Case count for the United States:

Cases are undercounted, one source saying by a factor of six, Gottlieb thinking we only pick up one in seven or eight.) Hence, I take the nominal case count and multiply it by six to approximate the real level of cases, and draw the DNC-blue “Biden Line” at that point. The previous count was ~59,200. Today, it’s ~52,800 and 52,800 * 6 = a Biden line at 316,800. (Remember these data points are weekly averages, so daily fluctuations are smoothed out.) The black “Fauci Line” is a counter to triumphalism, since it compares current levels to past crises. If you look at the Fauci line, you will see that despite the bleating and yammering about Covid being “over,” we have only just recently reached the (nominal) case level of August, 2021, and we are very far from that of March, 2021. And the real level is much worse.

Lambert here: The fall in case count looks impressive enough. What the Fauci Line shows, however, is that we have at last achieved the level of the initial peak, when New York was storing the bodies in refrigerator trucks. So the endzone celebrations are, to my mind, premature. Not that anyone will throw a flag. Of course, the real story is in the charts for California and the South. See below.

Regional case count for four weeks:

The South:

The South (minus Texas and Florida):

The West:

California on a high plateau all of its own, with yet another backward revision.

Wastewater

Wastewater data (CDC), September 19:

Lambert here: I added all the dots back in.
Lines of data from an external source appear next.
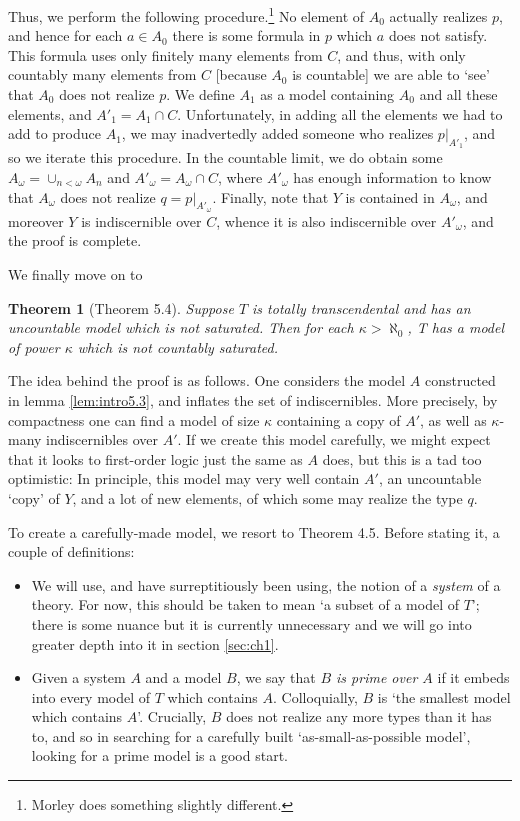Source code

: \documentclass{article}
\newtheorem{theorem}{Theorem}[section]
\theoremstyle{nonumberplain}
\begin{document}
Thus, we perform the following procedure.\footnote{Morley does something slightly different.} No element of $A_0$ actually realizes $p$, and hence for each $a \in A_0$ there is some formula in $p$ which $a$ does not satisfy. This formula uses only finitely many elements from $C$, and thus, with only countably many elements from $C$ [because $A_0$ is countable] we are able to `see' that $A_0$ does not realize $p$. We define $A_1$ as a model containing $A_0$ and all these elements, and $A'_1 = A_1 \cap C$. Unfortunately, in adding all the elements we had to add to produce $A_1$, we may inadvertedly added someone who realizes $p|_{A'_1}$, and so we iterate this procedure. In the countable limit, we do obtain some $A_\omega = \cup_{n < \omega} A_n$ and $A'_\omega = A_\omega \cap C$, where $A'_\omega$ has enough information to know that $A_\omega$ does not realize $q = p|_{A'_\omega}$. Finally, note that $Y$ is contained in $A_\omega$, and moreover $Y$ is indiscernible over $C$, whence it is also indiscernible over $A'_\omega$, and the proof is complete.

We finally move on to
\begin{theorem}[Theorem 5.4]\label{thm:intro5.4}
Suppose $T$ is totally transcendental and has an uncountable model which is not saturated. Then for each $\kappa > \aleph_0$, T has a model of power $\kappa$ which is not countably saturated.
\end{theorem}

The idea behind the proof is as follows. One considers the model $A$ constructed in lemma \ref{lem:intro5.3}, and inflates the set of indiscernibles. More precisely, by compactness one can find a model of size $\kappa$ containing a copy of $A'$, as well as $\kappa$-many indiscernibles over $A'$. If we create this model carefully, we might expect that it looks to first-order logic just the same as $A$ does, but this is a tad too optimistic: In principle, this model may very well contain $A'$, an uncountable `copy' of $Y$, and a lot of new elements, of which some may realize the type $q$.

To create a carefully-made model, we resort to Theorem 4.5. Before stating it, a couple of definitions:
\begin{itemize}
\item We will use, and have surreptitiously been using, the notion of a \emph{system} of a theory. For now, this should be taken to mean `a subset of a model of $T$'; there is some nuance but it is currently unnecessary and we will go into greater depth into it in section \ref{sec:ch1}.
\item Given a system $A$ and a model $B$, we say that \emph{$B$ is prime over $A$} if it embeds into every model of $T$ which contains $A$. Colloquially, $B$ is `the smallest model which contains $A$'. Crucially, $B$ does not realize any more types than it has to, and so in searching for a carefully built `as-small-as-possible model', looking for a prime model is a good start.
\end{itemize}
\end{document}
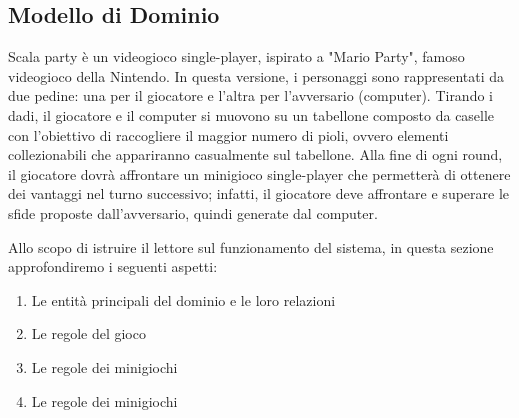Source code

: \subsection{Modello di Dominio}
Scala party è un videogioco single-player, ispirato a "Mario Party",
famoso videogioco della Nintendo. In questa versione, i personaggi 
sono rappresentati da due pedine: una per il giocatore e l'altra per
l'avversario (computer). Tirando i dadi, il giocatore e il computer 
si muovono su un tabellone composto da caselle con l'obiettivo di
raccogliere il maggior numero di pioli, ovvero elementi collezionabili
che appariranno casualmente sul tabellone. Alla fine di ogni round,
il giocatore dovrà affrontare un minigioco single-player che permetterà
di ottenere dei vantaggi nel turno successivo; infatti, il giocatore
deve affrontare e superare le sfide proposte dall'avversario, quindi 
generate dal computer.

Allo scopo di istruire il lettore sul funzionamento del sistema,
in questa sezione approfondiremo i seguenti aspetti:
\begin{enumerate}
    \item Le entità principali del dominio e le loro relazioni
    \item Le regole del gioco
    \item Le regole dei minigiochi
    \item Le regole dei minigiochi
\end{enumerate}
The number of grey dots really concerns me. How can all the sites for international air travel center New York be grey (“no recent data”). And California’s pretty gappy, too.

For grins, September 18:

NOTE To get the CDC data pages to load, I have to turn off my VPN. Thanks for the security breach, CDC.

Positivity

From the Walgreen’s test positivity tracker, September 21:

-2.1%. Good news!

Transmission

NOTE: I shall most certainly not be using the CDC’s new “Community Level” metric. Because CDC has combined a leading indicator (cases) with a lagging one (hospitalization) their new metric is a poor warning sign of a surge, and a poor way to assess personal risk. In addition, Covid is a disease you don’t want to get. Even if you are not hospitalized, you can suffer from Long Covid, vascular issues, and neurological issues. For these reasons, case counts — known to be underestimated, due to home test kits — deserve to stand alone as a number to be tracked, no matter how much the political operatives in CDC leadership would like to obfuscate it. That the “green map” (which Topol calls a “capitulation” and a “deception”) is still up and being taken seriously verges on the criminal. Use the community transmission immediately below.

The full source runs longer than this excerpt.